CAPANEMA explica que Clóvis Beviláquia incluiu a mora na parte do pagamento, sob o argumento de que a mora é um instituto ligado ao tempo do pagamento, a mora é um pagamento retardado. Por isso, achou melhor tratar a mora,

desde logo, no momento em que se falava do tempo do pagamento. Há uma explicação lógica, portanto. Prevaleceu, no entanto, a posição de que seria melhor tratar da mora na parte do não pagamento, já que seria uma forma de inadimplemento.

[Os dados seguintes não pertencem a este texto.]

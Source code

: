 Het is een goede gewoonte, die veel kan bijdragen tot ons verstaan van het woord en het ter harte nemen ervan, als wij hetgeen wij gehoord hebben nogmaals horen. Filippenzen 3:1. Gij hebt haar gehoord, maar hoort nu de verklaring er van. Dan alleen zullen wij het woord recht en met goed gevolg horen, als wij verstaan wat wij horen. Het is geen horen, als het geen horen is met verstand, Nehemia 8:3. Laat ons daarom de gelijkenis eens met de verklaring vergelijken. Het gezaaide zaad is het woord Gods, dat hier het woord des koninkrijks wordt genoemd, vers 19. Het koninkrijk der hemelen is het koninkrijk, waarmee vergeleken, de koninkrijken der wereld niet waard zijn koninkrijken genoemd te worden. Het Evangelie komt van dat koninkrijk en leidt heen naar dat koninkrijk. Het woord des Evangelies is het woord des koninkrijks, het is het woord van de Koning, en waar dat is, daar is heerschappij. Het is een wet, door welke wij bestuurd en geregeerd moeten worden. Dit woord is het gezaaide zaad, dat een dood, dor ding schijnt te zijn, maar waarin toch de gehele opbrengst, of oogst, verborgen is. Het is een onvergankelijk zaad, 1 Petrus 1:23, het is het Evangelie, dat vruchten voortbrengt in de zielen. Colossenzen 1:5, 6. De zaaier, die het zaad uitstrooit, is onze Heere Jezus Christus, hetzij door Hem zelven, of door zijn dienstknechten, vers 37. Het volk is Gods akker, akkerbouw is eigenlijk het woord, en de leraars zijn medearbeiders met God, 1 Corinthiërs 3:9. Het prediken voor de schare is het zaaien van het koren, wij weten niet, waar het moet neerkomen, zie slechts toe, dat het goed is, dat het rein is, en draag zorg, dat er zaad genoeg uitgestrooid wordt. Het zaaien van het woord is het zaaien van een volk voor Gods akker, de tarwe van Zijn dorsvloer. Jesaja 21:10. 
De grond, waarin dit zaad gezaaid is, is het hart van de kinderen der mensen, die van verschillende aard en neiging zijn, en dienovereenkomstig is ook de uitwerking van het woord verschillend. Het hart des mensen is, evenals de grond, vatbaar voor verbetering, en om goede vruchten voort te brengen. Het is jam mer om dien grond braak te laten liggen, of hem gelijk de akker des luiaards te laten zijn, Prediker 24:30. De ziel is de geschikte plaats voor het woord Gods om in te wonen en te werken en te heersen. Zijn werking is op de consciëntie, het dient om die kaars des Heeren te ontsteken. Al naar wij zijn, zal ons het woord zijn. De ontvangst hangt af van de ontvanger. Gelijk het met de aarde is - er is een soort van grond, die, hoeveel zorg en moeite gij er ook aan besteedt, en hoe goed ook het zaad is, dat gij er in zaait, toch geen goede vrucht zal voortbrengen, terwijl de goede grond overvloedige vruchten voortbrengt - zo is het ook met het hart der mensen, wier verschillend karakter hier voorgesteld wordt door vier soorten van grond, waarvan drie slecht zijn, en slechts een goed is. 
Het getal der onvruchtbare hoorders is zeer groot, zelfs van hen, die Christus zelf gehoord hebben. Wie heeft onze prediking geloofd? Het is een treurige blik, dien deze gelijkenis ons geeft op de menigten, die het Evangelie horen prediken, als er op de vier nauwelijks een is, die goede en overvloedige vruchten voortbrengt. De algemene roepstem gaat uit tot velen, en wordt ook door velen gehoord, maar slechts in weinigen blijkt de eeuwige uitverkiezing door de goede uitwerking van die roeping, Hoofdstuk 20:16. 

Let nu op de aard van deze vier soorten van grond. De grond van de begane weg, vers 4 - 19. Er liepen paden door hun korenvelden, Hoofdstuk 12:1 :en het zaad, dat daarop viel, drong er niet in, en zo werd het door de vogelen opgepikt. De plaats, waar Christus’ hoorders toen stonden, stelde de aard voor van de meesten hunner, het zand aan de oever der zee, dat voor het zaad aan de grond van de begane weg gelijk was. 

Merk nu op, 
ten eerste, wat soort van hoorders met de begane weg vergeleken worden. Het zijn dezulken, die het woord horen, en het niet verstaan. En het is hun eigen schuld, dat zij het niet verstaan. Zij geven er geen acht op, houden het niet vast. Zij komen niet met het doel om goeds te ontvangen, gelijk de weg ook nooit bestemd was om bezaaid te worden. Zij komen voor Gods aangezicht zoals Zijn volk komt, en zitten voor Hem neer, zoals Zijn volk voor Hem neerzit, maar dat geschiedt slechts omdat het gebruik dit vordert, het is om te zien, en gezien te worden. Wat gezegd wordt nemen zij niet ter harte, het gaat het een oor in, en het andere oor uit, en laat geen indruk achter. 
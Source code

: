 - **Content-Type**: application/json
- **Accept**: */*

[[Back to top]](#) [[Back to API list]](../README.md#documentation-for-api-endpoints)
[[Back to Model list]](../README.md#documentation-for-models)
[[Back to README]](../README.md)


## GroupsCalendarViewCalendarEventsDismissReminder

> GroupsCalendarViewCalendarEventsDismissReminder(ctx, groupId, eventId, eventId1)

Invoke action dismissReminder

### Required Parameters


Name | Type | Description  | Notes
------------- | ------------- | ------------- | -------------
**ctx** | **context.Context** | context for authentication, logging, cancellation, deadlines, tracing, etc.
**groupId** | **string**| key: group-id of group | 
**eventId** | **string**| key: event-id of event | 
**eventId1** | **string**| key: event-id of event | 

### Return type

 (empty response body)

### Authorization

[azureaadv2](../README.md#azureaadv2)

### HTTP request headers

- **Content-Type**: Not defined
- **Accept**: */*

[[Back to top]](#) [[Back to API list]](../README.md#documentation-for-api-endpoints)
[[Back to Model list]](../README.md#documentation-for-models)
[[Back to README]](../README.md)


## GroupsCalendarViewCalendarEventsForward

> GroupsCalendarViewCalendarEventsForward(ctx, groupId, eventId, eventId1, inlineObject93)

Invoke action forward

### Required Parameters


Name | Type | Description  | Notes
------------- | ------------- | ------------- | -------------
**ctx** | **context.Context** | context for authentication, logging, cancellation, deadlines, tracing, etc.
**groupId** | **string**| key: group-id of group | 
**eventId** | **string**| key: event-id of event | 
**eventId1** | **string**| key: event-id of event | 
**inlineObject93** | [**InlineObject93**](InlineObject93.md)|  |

Com isso, encerramos o estudo do pagamento direto da obrigação e dos seus requisitos subjetivos e objetivos. Para CAPANEMA esse pagamento direto é o ideal social. Infelizmente, nem sempre se alcança essa perfeição, garantindo-se o pagamento direito da obrigação. Como há um interesse social no pagamento das obrigações, a lei criou outras formas de pagamento, aumentando-se o leque de oportunidades para o devedor pagar. Pagamentos indiretos ou alternativos: o devedor paga a obrigação, embora de maneira diferente do ajustado.

O pagamento só se considerará direto se a prestação é oferecida ao credor no tempo, no lugar e na forma convencionadas. Como isso nem sempre é possível, o devedor poderá pagar de outras maneiras, como, por exemplo, pagamento por consignação, pagamento com subrogação, imputação do pagamento, dação em pagamento, pagamento por compensação e a novação (que, para alguns, é pagamento indireto e para outros seria extinção sem pagamento)

Formas de extinção da obrigação sem o pagamento: confusão e remição.

Temos, pois, 8 institutos ligados à extinção da obrigação, seja através de pagamento indireto, seja sem pagamento. O CC passado ainda falava, nessa capítulo, na transação e no compromisso. O NCC, em mais uma mudança surpreendentemente, converteu a transação e o compromisso em contratos típicos (logo, são tratados nos livros dos contratos em espécie, junto com a compra e venda, da doação, do mútuo e etc). Agora, fala-se em contrato de transação, contrato de compromisso. Não são mais uma simples forma de pagar, mas sim contratos que visam ao pagamento. Têm natureza contratual. Artigos 840 (transação) e artigo 851 (compromisso) do NCC.